Directions for this task:
Return the records that follow, matching each one exactly.

Data shown:

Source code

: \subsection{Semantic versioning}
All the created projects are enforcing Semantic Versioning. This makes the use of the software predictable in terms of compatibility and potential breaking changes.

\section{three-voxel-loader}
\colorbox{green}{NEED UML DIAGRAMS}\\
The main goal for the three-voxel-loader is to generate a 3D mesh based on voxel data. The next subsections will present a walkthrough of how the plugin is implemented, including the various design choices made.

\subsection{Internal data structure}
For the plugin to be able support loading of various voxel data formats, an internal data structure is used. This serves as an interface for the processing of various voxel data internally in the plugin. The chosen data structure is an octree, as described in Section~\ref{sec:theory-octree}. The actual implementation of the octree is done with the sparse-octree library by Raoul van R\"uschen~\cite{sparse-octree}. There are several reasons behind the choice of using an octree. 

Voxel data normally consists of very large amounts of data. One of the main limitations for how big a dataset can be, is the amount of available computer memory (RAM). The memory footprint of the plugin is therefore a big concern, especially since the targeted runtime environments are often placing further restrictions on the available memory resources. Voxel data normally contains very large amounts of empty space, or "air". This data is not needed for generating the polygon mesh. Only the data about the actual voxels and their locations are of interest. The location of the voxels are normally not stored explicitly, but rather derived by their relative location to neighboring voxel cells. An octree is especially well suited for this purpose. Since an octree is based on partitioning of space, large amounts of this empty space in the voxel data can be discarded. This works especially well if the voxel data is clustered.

Completed exercise:
Source code

: \subsection{Semantic versioning}
All the created projects are enforcing Semantic Versioning. This makes the use of the software predictable in terms of compatibility and potential breaking changes.

\section{three-voxel-loader}
\colorbox{green}{NEED UML DIAGRAMS}\\
The main goal for the three-voxel-loader is to generate a 3D mesh based on voxel data. The next subsections will present a walkthrough of how the plugin is implemented, including the various design choices made.

\subsection{Internal data structure}
For the plugin to be able support loading of various voxel data formats, an internal data structure is used. This serves as an interface for the processing of various voxel data internally in the plugin. The chosen data structure is an octree, as described in Section~\ref{sec:theory-octree}. The actual implementation of the octree is done with the sparse-octree library by Raoul van R\"uschen~\cite{sparse-octree}. There are several reasons behind the choice of using an octree. 

Voxel data normally consists of very large amounts of data. One of the main limitations for how big a dataset can be, is the amount of available computer memory (RAM). The memory footprint of the plugin is therefore a big concern, especially since the targeted runtime environments are often placing further restrictions on the available memory resources. Voxel data normally contains very large amounts of empty space, or "air". This data is not needed for generating the polygon mesh. Only the data about the actual voxels and their locations are of interest. The location of the voxels are normally not stored explicitly, but rather derived by their relative location to neighboring voxel cells. An octree is especially well suited for this purpose. Since an octree is based on partitioning of space, large amounts of this empty space in the voxel data can be discarded. This works especially well if the voxel data is clustered.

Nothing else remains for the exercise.